- _Task_
Excluding pictures, give the entries again exactly as they appear.

- _Exercise material_
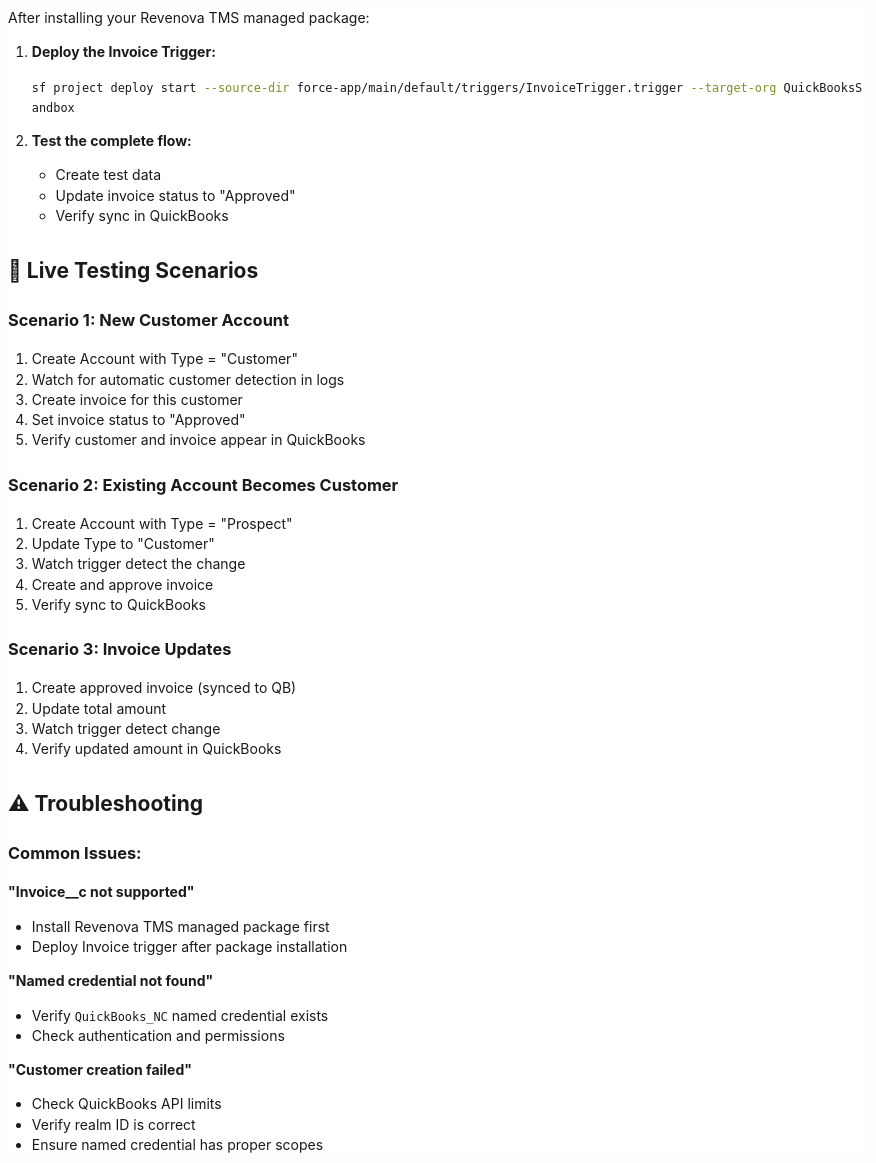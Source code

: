 After installing your Revenova TMS managed package:

1. **Deploy the Invoice Trigger:**
   ```bash
   sf project deploy start --source-dir force-app/main/default/triggers/InvoiceTrigger.trigger --target-org QuickBooksSandbox
   ```

2. **Test the complete flow:**
   - Create test data
   - Update invoice status to "Approved"
   - Verify sync in QuickBooks

## 🎪 Live Testing Scenarios

### Scenario 1: New Customer Account
1. Create Account with Type = "Customer"
2. Watch for automatic customer detection in logs
3. Create invoice for this customer
4. Set invoice status to "Approved"
5. Verify customer and invoice appear in QuickBooks

### Scenario 2: Existing Account Becomes Customer
1. Create Account with Type = "Prospect" 
2. Update Type to "Customer"
3. Watch trigger detect the change
4. Create and approve invoice
5. Verify sync to QuickBooks

### Scenario 3: Invoice Updates
1. Create approved invoice (synced to QB)
2. Update total amount
3. Watch trigger detect change
4. Verify updated amount in QuickBooks

## ⚠️ Troubleshooting

### Common Issues:

**"Invoice__c not supported"**
- Install Revenova TMS managed package first
- Deploy Invoice trigger after package installation

**"Named credential not found"**
- Verify `QuickBooks_NC` named credential exists
- Check authentication and permissions

**"Customer creation failed"**
- Check QuickBooks API limits
- Verify realm ID is correct
- Ensure named credential has proper scopes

- _Answer section_
Source code

: After installing your Revenova TMS managed package:

1. **Deploy the Invoice Trigger:**
   ```bash
   sf project deploy start --source-dir force-app/main/default/triggers/InvoiceTrigger.trigger --target-org QuickBooksSandbox
   ```

2. **Test the complete flow:**
   - Create test data
   - Update invoice status to "Approved"
   - Verify sync in QuickBooks

## 🎪 Live Testing Scenarios

### Scenario 1: New Customer Account
1. Create Account with Type = "Customer"
2. Watch for automatic customer detection in logs
3. Create invoice for this customer
4. Set invoice status to "Approved"
5. Verify customer and invoice appear in QuickBooks

### Scenario 2: Existing Account Becomes Customer
1. Create Account with Type = "Prospect" 
2. Update Type to "Customer"
3. Watch trigger detect the change
4. Create and approve invoice
5. Verify sync to QuickBooks

### Scenario 3: Invoice Updates
1. Create approved invoice (synced to QB)
2. Update total amount
3. Watch trigger detect change
4. Verify updated amount in QuickBooks

## ⚠️ Troubleshooting

### Common Issues:

**"Invoice__c not supported"**
- Install Revenova TMS managed package first
- Deploy Invoice trigger after package installation

**"Named credential not found"**
- Verify `QuickBooks_NC` named credential exists
- Check authentication and permissions

**"Customer creation failed"**
- Check QuickBooks API limits
- Verify realm ID is correct
- Ensure named credential has proper scopes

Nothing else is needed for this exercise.